How An Animal Growth Promoter Is Affecting Overseas Trade
So I got my serious #agnerd geek on this month in looking at the continuing story in the beef industry about using a controversial growth promoter to bulk up cattle.
I’ve been watching this story since Tyson, one of the top four beef producers in the U.S., announced it would no longer be buying cattle treated with Zilmax, a drug that can add another 30 pounds on an animal just before slaughter.
Other companies soon followed – all citing scattered reports of animal welfare issues. Cattle treated with the drug became lame and lethargic, and there were problems at the packing houses. The drug’s maker, Merck Animal Health, pulled the drug and is now auditing its use.

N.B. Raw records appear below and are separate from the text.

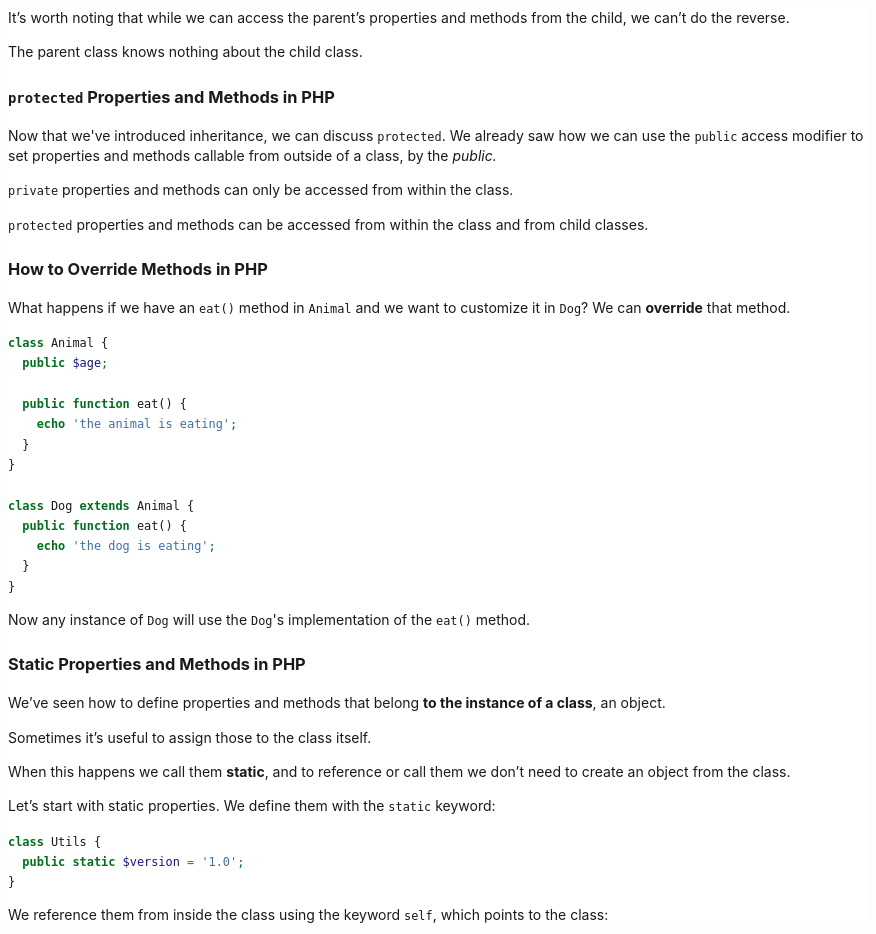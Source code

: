It’s worth noting that while we can access the parent’s properties and methods from the child, we can’t do the reverse.

The parent class knows nothing about the child class.

### `protected` Properties and Methods in PHP

Now that we've introduced inheritance, we can discuss `protected`. We already saw how we can use the `public` access modifier to set properties and methods callable from outside of a class, by the _public._

`private` properties and methods can only be accessed from within the class.

`protected` properties and methods can be accessed from within the class and from child classes.

### How to Override Methods in PHP

What happens if we have an `eat()` method in `Animal` and we want to customize it in `Dog`? We can **override** that method.

```php
class Animal {
  public $age;

  public function eat() {
    echo 'the animal is eating';
  }
}

class Dog extends Animal {
  public function eat() {
    echo 'the dog is eating';
  }
}
```

Now any instance of `Dog` will use the `Dog`'s implementation of the `eat()` method.

### Static Properties and Methods in PHP

We’ve seen how to define properties and methods that belong **to the instance of a class**, an object.

Sometimes it’s useful to assign those to the class itself.

When this happens we call them **static**, and to reference or call them we don’t need to create an object from the class.

Let’s start with static properties. We define them with the `static` keyword:

```php
class Utils {
  public static $version = '1.0';
}
```

We reference them from inside the class using the keyword `self`, which points to the class:
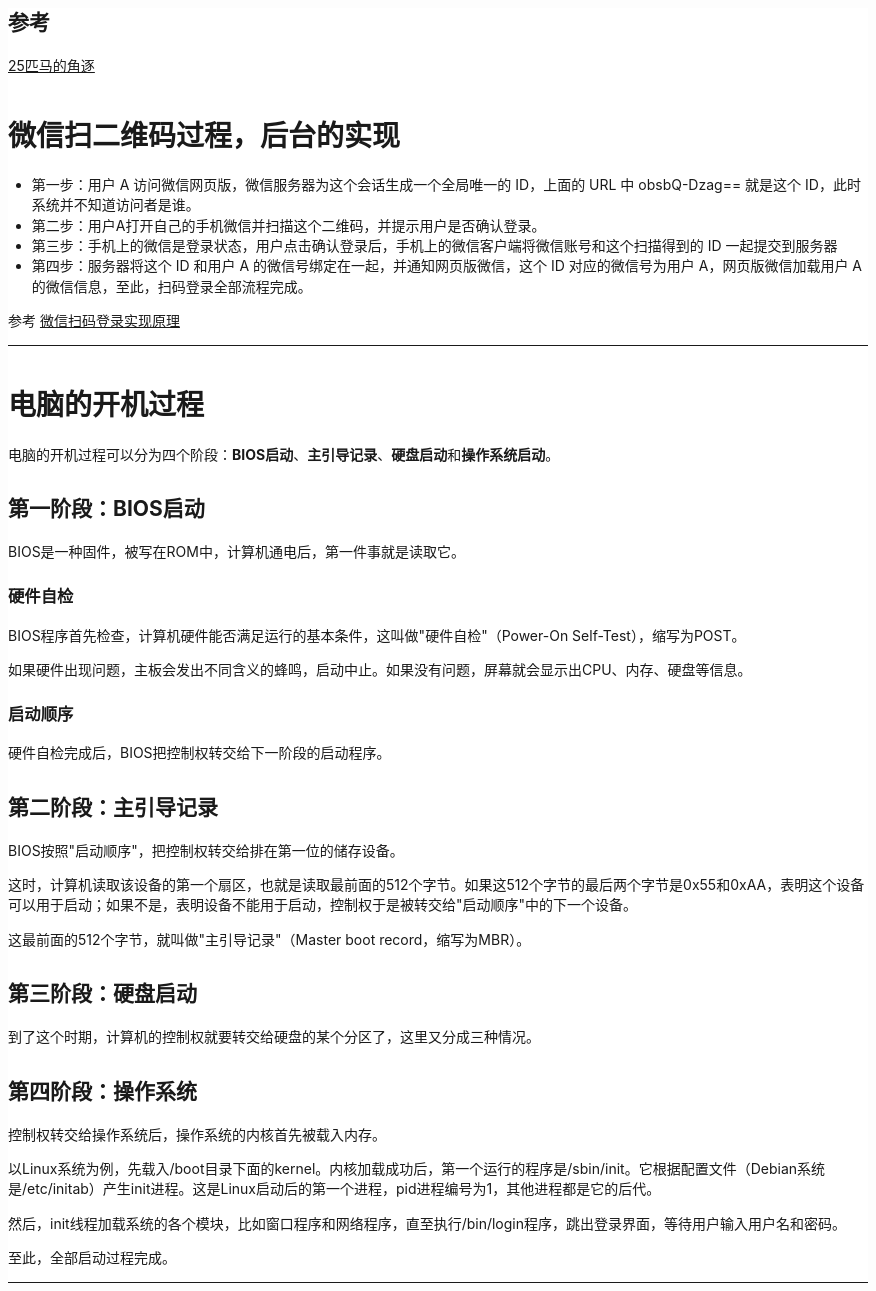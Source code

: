 ## 参考
[25匹马的角逐](http://hxraid.iteye.com/blog/662643)

# 微信扫二维码过程，后台的实现

- 第一步：用户 A 访问微信网页版，微信服务器为这个会话生成一个全局唯一的 ID，上面的 URL 中 obsbQ-Dzag== 就是这个 ID，此时系统并不知道访问者是谁。
- 第二步：用户A打开自己的手机微信并扫描这个二维码，并提示用户是否确认登录。
- 第三步：手机上的微信是登录状态，用户点击确认登录后，手机上的微信客户端将微信账号和这个扫描得到的 ID 一起提交到服务器
- 第四步：服务器将这个 ID 和用户 A 的微信号绑定在一起，并通知网页版微信，这个 ID 对应的微信号为用户 A，网页版微信加载用户 A 的微信信息，至此，扫码登录全部流程完成。

参考 [微信扫码登录实现原理](https://www.cnblogs.com/pocn/p/5848629.html)

---

# 电脑的开机过程
电脑的开机过程可以分为四个阶段：**BIOS启动**、**主引导记录**、**硬盘启动**和**操作系统启动**。

## 第一阶段：BIOS启动
BIOS是一种固件，被写在ROM中，计算机通电后，第一件事就是读取它。
### 硬件自检
BIOS程序首先检查，计算机硬件能否满足运行的基本条件，这叫做"硬件自检"（Power-On Self-Test），缩写为POST。

如果硬件出现问题，主板会发出不同含义的蜂鸣，启动中止。如果没有问题，屏幕就会显示出CPU、内存、硬盘等信息。

###  启动顺序
硬件自检完成后，BIOS把控制权转交给下一阶段的启动程序。

## 第二阶段：主引导记录
BIOS按照"启动顺序"，把控制权转交给排在第一位的储存设备。

这时，计算机读取该设备的第一个扇区，也就是读取最前面的512个字节。如果这512个字节的最后两个字节是0x55和0xAA，表明这个设备可以用于启动；如果不是，表明设备不能用于启动，控制权于是被转交给"启动顺序"中的下一个设备。

这最前面的512个字节，就叫做"主引导记录"（Master boot record，缩写为MBR）。

## 第三阶段：硬盘启动
到了这个时期，计算机的控制权就要转交给硬盘的某个分区了，这里又分成三种情况。

## 第四阶段：操作系统
控制权转交给操作系统后，操作系统的内核首先被载入内存。

以Linux系统为例，先载入/boot目录下面的kernel。内核加载成功后，第一个运行的程序是/sbin/init。它根据配置文件（Debian系统是/etc/initab）产生init进程。这是Linux启动后的第一个进程，pid进程编号为1，其他进程都是它的后代。

然后，init线程加载系统的各个模块，比如窗口程序和网络程序，直至执行/bin/login程序，跳出登录界面，等待用户输入用户名和密码。

至此，全部启动过程完成。

---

So during a visit to Colorado, I stopped at Ordway Feedyard and talked to manager Tyler Karney. He runs an enormous feedlot out on the eastern plains – some 6,500 Holsteins on 2,000 acres. My story about Tyler’s use of Zilmax is here.
Now that it’s off the market, Tyler’s switched to Optaflexx – another growth promoter used to bulk up animals for more pounds and profits. Zilmax and Optaflexx are part of a family of drugs called beta-agonists – Zilmax in generic form is zilpaterol, Optaflexx is ractopamine.
Why are the beta-agonists interesting? Well, there are several billion reasons why – most of those about international trade.
Some 160 countries ban the use of beta-agonists in beef and pork production, most often because the countries determined the drug can affect human health, such as creating rapid heart rates. The bans have created several trade barriers, most recently when Russia refused any U.S. imports unless they are ractopamine-free.
So it certainly piqued my interest when last month, the USDA announced its new “never fed beta-agonist” certification. It’s the latest addition to the government’s program that includes other marketing claims, such as cage free, organic or free range.
So that could help open up some foreign markets again, right? Philip Karsting with the USDA’s foreign agricultural service told me that it’s hard to say.
“We don’t know until we figure out how many people are signing up for it, how soon they would make a transition to it and it still depends on how the Russians react to this beat-agonist free framework,” he said.
U.S. officials – and many in the cattle industry – bristle at the talk about banning beta-agonists, especially in Russia. As Karsting pointed out, there are already international standards for the use of beta-agonists. That was set in place in July 2012 by CODEX, which sets international standards for food, on what’s called acceptable “maximum residue levels.”
“It shouldn’t be a problem in the first place,” Karsting said. “But if we’re going to sell overseas, we’ll try to get people what they need, what they want, or what they think they need and want, and so that’s what this effort was about.”
What’s next in this story? I think it will be interesting to watch if Russia reacts and starts accepting U.S. grown beef. And I wonder if consumers will care about this issue. Would there ever be a “never fed beta-agonist” label? Again, hard to say.